Docker Deployment Best Practices

A practical guide to secure, maintainable Docker deployments for self-hosted infrastructure

Overview

Docker enables reproducible deployments through containerization, but production usage requires careful attention to security, reliability, and maintainability. This guide covers best practices for teams running self-hosted infrastructure with custom builds and private registries—balancing simplicity with safety.

Key themes:

  • Build secure, minimal images
  • Deploy predictably with rollback capability
  • Manage secrets properly (never in environment variables)
  • Monitor health and enforce resource limits
  • Balance automation with control

Image Building

Multi-Stage Builds

Multi-stage builds are the foundation of secure, efficient images. They separate build-time dependencies from runtime, resulting in:

  • ~50% smaller images1 (fewer layers, no build tools)
  • Faster builds (better caching, parallel stages)
  • Reduced attack surface (no compilers, dev tools, or secrets in final image)

Pattern:

# Stage 1: Build dependencies
FROM node:20-alpine AS deps
WORKDIR /app
COPY package.json package-lock.json ./
RUN npm ci
 
# Stage 2: Build application
FROM node:20-alpine AS builder
WORKDIR /app
COPY --from=deps /app/node_modules ./node_modules
COPY . .
RUN npm run build
 
# Stage 3: Production runtime (minimal)
FROM node:20-alpine AS runtime
WORKDIR /app
COPY --from=builder /app/dist ./dist
COPY package.json ./
RUN npm ci --only=production && npm cache clean --force
EXPOSE 3000
CMD ["node", "dist/index.js"]

Key techniques:

  • Name stages clearly (AS builder, AS runtime) for readability
  • Copy stable files first (package.json before source code) to maximize cache hits
  • Use minimal base images (alpine, slim variants, or distroless)
  • Combine cleanup in same layer: RUN npm install && npm cache clean --force
  • Use .dockerignore to exclude tests, docs, temp files

For compiled languages (Go, Rust), the final stage can be even leaner:

# Builder
FROM golang:1.24-alpine AS builder
WORKDIR /app
COPY go.mod go.sum ./
RUN go mod download
COPY . .
RUN CGO_ENABLED=0 GOOS=linux go build -o /app/bin/app
 
# Runtime (no Go toolchain)
FROM alpine:latest
WORKDIR /root/
COPY --from=builder /app/bin/app .
CMD ["./app"]

Security Scanning

Scan images regularly for vulnerabilities using tools like Trivy, Docker Scout, or Clair. Integrate into CI/CD pipelines to fail builds on high-severity CVEs.

Pattern:

docker buildx build --target runtime -t myapp:latest .
trivy image --severity HIGH,CRITICAL myapp:latest
  • Scan all stages (builder and final) during development
  • Use minimal base images to reduce known CVEs
  • Rebuild frequently to incorporate upstream security patches
  • Consider image signing (Docker Content Trust, Cosign) for supply chain verification

Non-Root Users

Run containers as non-root users to limit privilege escalation risks.

FROM alpine:latest
RUN addgroup -S appgroup && adduser -S appuser -G appgroup
USER appuser
WORKDIR /home/appuser
COPY --chown=appuser:appgroup . .
CMD ["./app"]

Deployment Strategies

Version Pinning

Never use latest tags in production. Pin specific versions with tags or digests for reproducibility and rollback capability.

Bad:

services:
  web:
    image: nginx:latest  # unpredictable updates

Good:

services:
  web:
    image: nginx:1.28.2  # stable as of Feb 2026, or use SHA256 digest for absolute guarantee

Keep separate compose files for environments:

  • docker-compose.dev.yml (latest tags, fast iteration)
  • docker-compose.prod.yml (pinned versions, stability)

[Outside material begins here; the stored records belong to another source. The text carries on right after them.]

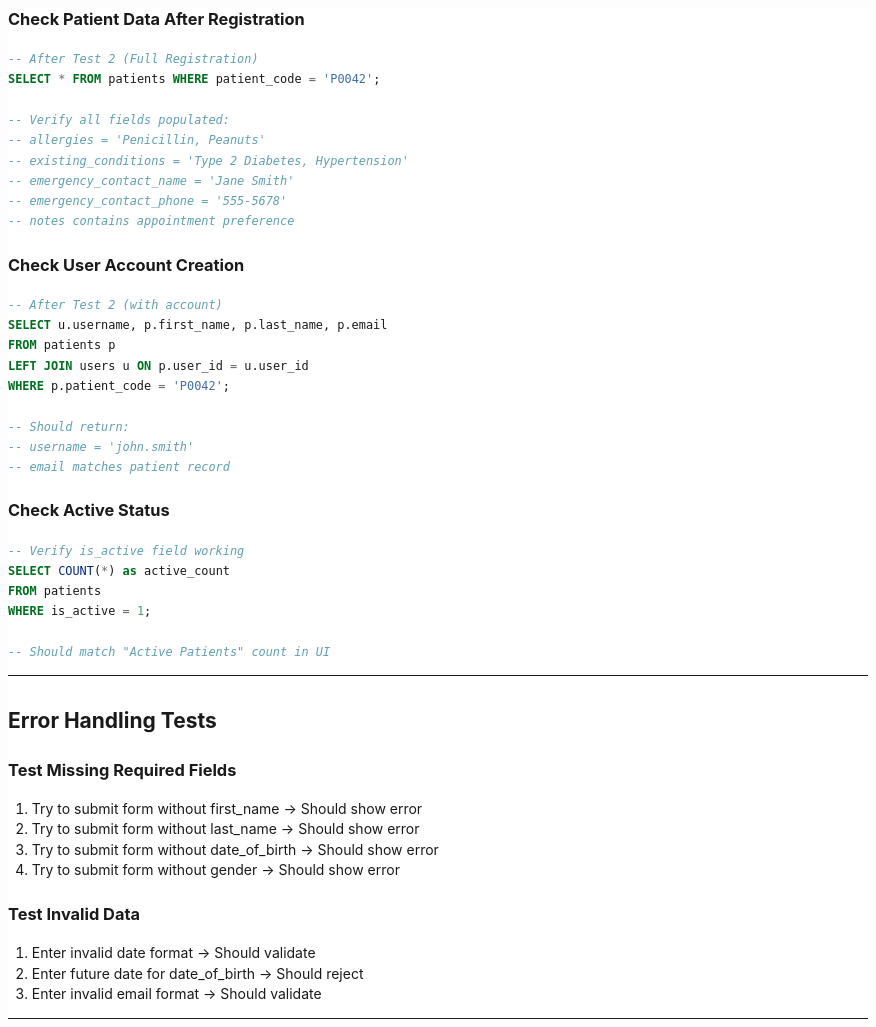 ### Check Patient Data After Registration
```sql
-- After Test 2 (Full Registration)
SELECT * FROM patients WHERE patient_code = 'P0042';

-- Verify all fields populated:
-- allergies = 'Penicillin, Peanuts'
-- existing_conditions = 'Type 2 Diabetes, Hypertension'
-- emergency_contact_name = 'Jane Smith'
-- emergency_contact_phone = '555-5678'
-- notes contains appointment preference
```

### Check User Account Creation
```sql
-- After Test 2 (with account)
SELECT u.username, p.first_name, p.last_name, p.email
FROM patients p
LEFT JOIN users u ON p.user_id = u.user_id
WHERE p.patient_code = 'P0042';

-- Should return:
-- username = 'john.smith'
-- email matches patient record
```

### Check Active Status
```sql
-- Verify is_active field working
SELECT COUNT(*) as active_count 
FROM patients 
WHERE is_active = 1;

-- Should match "Active Patients" count in UI
```

---

## Error Handling Tests

### Test Missing Required Fields
1. Try to submit form without first_name → Should show error
2. Try to submit form without last_name → Should show error
3. Try to submit form without date_of_birth → Should show error
4. Try to submit form without gender → Should show error

### Test Invalid Data
1. Enter invalid date format → Should validate
2. Enter future date for date_of_birth → Should reject
3. Enter invalid email format → Should validate

---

Watchtower (Automated Updates) ⚠️ DISCONTINUED

⚠️ Important: The original containrrr/watchtower project is being archived2 (development slowed through 2024, formal archival announced 2025). This section is kept for reference, but use one of the alternatives below for new deployments.

Legacy Watchtower Overview

Watchtower automated container updates by monitoring registries and restarting containers with newer images. It was useful for low-stakes environments, but required careful configuration.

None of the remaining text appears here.